Agora, os investigadores nos Países Baixos, juntamente com métodos de aprendizado de máquina utilizando uma técnica especial de ressonância magnética que mede a perfusão, ou a taxa de absorção do tecido, do sangue por todo o cérebro para detectar as primeiras formas de demência, tais como transtorno cognitivo leve (MCI), de acordo com um novo estudo publicado online na revista Radiology .

“A ressonância magnética pode ajudar no diagnóstico da doença de Alzheimer”, disse o investigador principal Alle Meije Wink, PhD, do Centro Médico da Universidade VU de Amsterdã. “No entanto, o diagnóstico precoce da doença de Alzheimer é problemática.”

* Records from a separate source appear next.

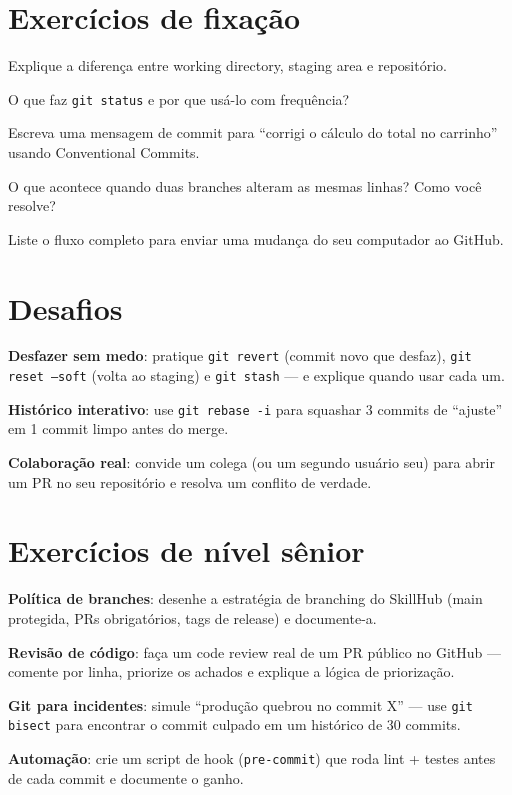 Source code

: \section{Exercícios de fixação}

\begin{exercicios}
  \item Explique a diferença entre working directory, staging area e repositório.
  \item O que faz \texttt{git status} e por que usá-lo com frequência?
  \item Escreva uma mensagem de commit para ``corrigi o cálculo do total no carrinho'' usando Conventional Commits.
  \item O que acontece quando duas branches alteram as mesmas linhas? Como você resolve?
  \item Liste o fluxo completo para enviar uma mudança do seu computador ao GitHub.
\end{exercicios}

\section{Desafios}

\begin{desafios}
  \item \textbf{Desfazer sem medo}: pratique \texttt{git revert} (commit novo que desfaz), \texttt{git reset --soft} (volta ao staging) e \texttt{git stash} — e explique quando usar cada um.
  \item \textbf{Histórico interativo}: use \texttt{git rebase -i} para squashar 3 commits de ``ajuste'' em 1 commit limpo antes do merge.
  \item \textbf{Colaboração real}: convide um colega (ou um segundo usuário seu) para abrir um PR no seu repositório e resolva um conflito de verdade.
\end{desafios}

\section{Exercícios de nível sênior}

\begin{seniores}
  \item \textbf{Política de branches}: desenhe a estratégia de branching do SkillHub (main protegida, PRs obrigatórios, tags de release) e documente-a.
  \item \textbf{Revisão de código}: faça um code review real de um PR público no GitHub — comente por linha, priorize os achados e explique a lógica de priorização.
  \item \textbf{Git para incidentes}: simule ``produção quebrou no commit X'' — use \texttt{git bisect} para encontrar o commit culpado em um histórico de 30 commits.
  \item \textbf{Automação}: crie um script de hook (\texttt{pre-commit}) que roda lint + testes antes de cada commit e documente o ganho.
\end{seniores}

Os cientistas sabem há muito tempo que a doença de Alzheimer é um processo gradual e que o cérebro sofre alterações funcionais antes das alterações estruturais associadas com a doença aparecer em resultados de imagem. Os médicos não têm nenhuma maneira definitiva de identificar quem sofre de demência precoce ou  casos em que o transtorno cognitivo leve irá evoluir para a doença de Alzheimer.

“Com MRI diagnóstico padrão, podemos ver um Alzheimer avançado, tais como a atrofia do hipocampo”, disse Wink. “Mas, naquele momento, o tecido cerebral se foi e não há nenhuma maneira de restaurá-lo. Seria útil para detectar e diagnosticar a doença antes que seja tarde demais.”

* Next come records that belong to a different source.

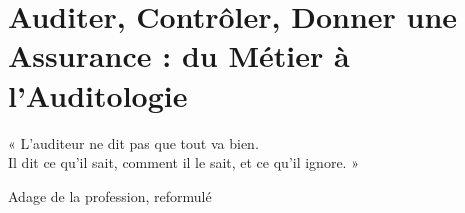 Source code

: 
\chapter[Auditer, Contrôler, Donner une Assurance]{Auditer, Contrôler, Donner une Assurance : du Métier à l'Auditologie}
\label{chap:audit-auditologie}

\epigraph{%
    « L'auditeur ne dit pas que tout va bien.\\
    Il dit ce qu'il sait, comment il le sait, et ce qu'il ignore. »%
}{Adage de la profession, reformulé}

Para o novo estudo, os pesquisadores aplicaram métodos de aprendizado de máquina para tipo especial de ressonância magnética chamado rotulagem de spin arterial (ASL) de imagem. ASL ressonância magnética é utilizado para criar imagens de mapas de chamadas de perfusão, que mostram a quantidade de sangue é enviada para várias regiões do cérebro.

O programa de aprendizagem de máquina automatizada é ensinado a reconhecer padrões nestes mapas para distinguir entre os pacientes com diferentes níveis de comprometimento cognitivo e prever o estágio da doença de Alzheimer em novos casos (invisíveis).

O estudo incluiu 260 de 311 participantes do Centro de Alzheimer da coorte demência Universidade VU Medical Center que foram submetidos a ASL MRI entre Outubro de 2010 e Novembro de 2012.

O grupo de estudo incluiu 100 pacientes diagnosticados com provável doença de Alzheimer, 60 pacientes com MCI e 100 pacientes com declínio cognitivo subjetivo (SCD), e 26 controles saudáveis.

SCD e MCI são considerados estágios iniciais do processo de demência e são diagnosticados com base na gravidade dos sintomas cognitivos, incluindo a perda de memória e pensamento e problemas de tomada de decisão.

O sistema automatizado foi capaz de distinguir eficazmente entre os participantes com doença de Alzheimer, MCI e SCD. Utilizando classificadores baseados na formação de aprendizagem máquina automatizada, os investigadores foram capazes de prever o diagnóstico ou a progressão de pacientes individuais Alzheimer com um elevado grau de precisão, variando de 82 a 90 por cento.

“ASL é um biomarcador funcional alternativa promissora para o diagnóstico precoce da doença de Alzheimer”, disse Wink. Ele acrescentou que a aplicação de métodos de aprendizado de máquina automatizada seria útil como um potencial ferramenta de triagem.

“ASL RM pode identificar alterações cerebrais que aparecem no início de processo da doença, quando há uma janela de oportunidade para a intervenção”, disse Wink. “Se o processo da doença de SCD de MCI para a doença de Alzheimer poderia ser interceptada ou abrandado, esta técnica poderia desempenhar um papel no rastreio.